Task directions:
Give all of the listing again word for word, with images excluded.

╭─ Recorded information

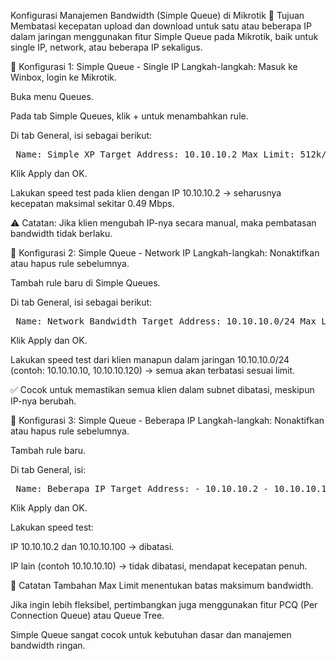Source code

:  Konfigurasi Manajemen Bandwidth (Simple Queue) di Mikrotik
🧾 Tujuan
Membatasi kecepatan upload dan download untuk satu atau beberapa IP dalam jaringan menggunakan fitur Simple Queue pada Mikrotik, baik untuk single IP, network, atau beberapa IP sekaligus.

🔧 Konfigurasi 1: Simple Queue - Single IP
Langkah-langkah:
Masuk ke Winbox, login ke Mikrotik.

Buka menu Queues.

Pada tab Simple Queues, klik + untuk menambahkan rule.

Di tab General, isi sebagai berikut:

<pre> Name: Simple XP Target Address: 10.10.10.2 Max Limit: 512k/512k (Download/Upload) </pre>
Klik Apply dan OK.

Lakukan speed test pada klien dengan IP 10.10.10.2 → seharusnya kecepatan maksimal sekitar 0.49 Mbps.

⚠️ Catatan: Jika klien mengubah IP-nya secara manual, maka pembatasan bandwidth tidak berlaku.

🔧 Konfigurasi 2: Simple Queue - Network IP
Langkah-langkah:
Nonaktifkan atau hapus rule sebelumnya.

Tambah rule baru di Simple Queues.

Di tab General, isi sebagai berikut:

<pre> Name: Network Bandwidth Target Address: 10.10.10.0/24 Max Limit: 512k/512k </pre>
Klik Apply dan OK.

Lakukan speed test dari klien manapun dalam jaringan 10.10.10.0/24 (contoh: 10.10.10.10, 10.10.10.120) → semua akan terbatasi sesuai limit.

✅ Cocok untuk memastikan semua klien dalam subnet dibatasi, meskipun IP-nya berubah.

🔧 Konfigurasi 3: Simple Queue - Beberapa IP
Langkah-langkah:
Nonaktifkan atau hapus rule sebelumnya.

Tambah rule baru.

Di tab General, isi:

<pre> Name: Beberapa IP Target Address: - 10.10.10.2 - 10.10.10.100 (tambahkan via tombol panah ke bawah) Max Limit: 512k/512k </pre>
Klik Apply dan OK.

Lakukan speed test:

IP 10.10.10.2 dan 10.10.10.100 → dibatasi.

IP lain (contoh 10.10.10.10) → tidak dibatasi, mendapat kecepatan penuh.

📝 Catatan Tambahan
Max Limit menentukan batas maksimum bandwidth.

Jika ingin lebih fleksibel, pertimbangkan juga menggunakan fitur PCQ (Per Connection Queue) atau Queue Tree.

Simple Queue sangat cocok untuk kebutuhan dasar dan manajemen bandwidth ringan.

╰─

Task result:
Source code

:  Konfigurasi Manajemen Bandwidth (Simple Queue) di Mikrotik
🧾 Tujuan
Membatasi kecepatan upload dan download untuk satu atau beberapa IP dalam jaringan menggunakan fitur Simple Queue pada Mikrotik, baik untuk single IP, network, atau beberapa IP sekaligus.

🔧 Konfigurasi 1: Simple Queue - Single IP
Langkah-langkah:
Masuk ke Winbox, login ke Mikrotik.

Buka menu Queues.

Pada tab Simple Queues, klik + untuk menambahkan rule.

Di tab General, isi sebagai berikut:

<pre> Name: Simple XP Target Address: 10.10.10.2 Max Limit: 512k/512k (Download/Upload) </pre>
Klik Apply dan OK.

Lakukan speed test pada klien dengan IP 10.10.10.2 → seharusnya kecepatan maksimal sekitar 0.49 Mbps.

⚠️ Catatan: Jika klien mengubah IP-nya secara manual, maka pembatasan bandwidth tidak berlaku.

🔧 Konfigurasi 2: Simple Queue - Network IP
Langkah-langkah:
Nonaktifkan atau hapus rule sebelumnya.

Tambah rule baru di Simple Queues.

Di tab General, isi sebagai berikut:

<pre> Name: Network Bandwidth Target Address: 10.10.10.0/24 Max Limit: 512k/512k </pre>
Klik Apply dan OK.

Lakukan speed test dari klien manapun dalam jaringan 10.10.10.0/24 (contoh: 10.10.10.10, 10.10.10.120) → semua akan terbatasi sesuai limit.

✅ Cocok untuk memastikan semua klien dalam subnet dibatasi, meskipun IP-nya berubah.

🔧 Konfigurasi 3: Simple Queue - Beberapa IP
Langkah-langkah:
Nonaktifkan atau hapus rule sebelumnya.

Tambah rule baru.

Di tab General, isi:

<pre> Name: Beberapa IP Target Address: - 10.10.10.2 - 10.10.10.100 (tambahkan via tombol panah ke bawah) Max Limit: 512k/512k </pre>
Klik Apply dan OK.

Lakukan speed test:

IP 10.10.10.2 dan 10.10.10.100 → dibatasi.

IP lain (contoh 10.10.10.10) → tidak dibatasi, mendapat kecepatan penuh.

📝 Catatan Tambahan
Max Limit menentukan batas maksimum bandwidth.

Jika ingin lebih fleksibel, pertimbangkan juga menggunakan fitur PCQ (Per Connection Queue) atau Queue Tree.

Simple Queue sangat cocok untuk kebutuhan dasar dan manajemen bandwidth ringan.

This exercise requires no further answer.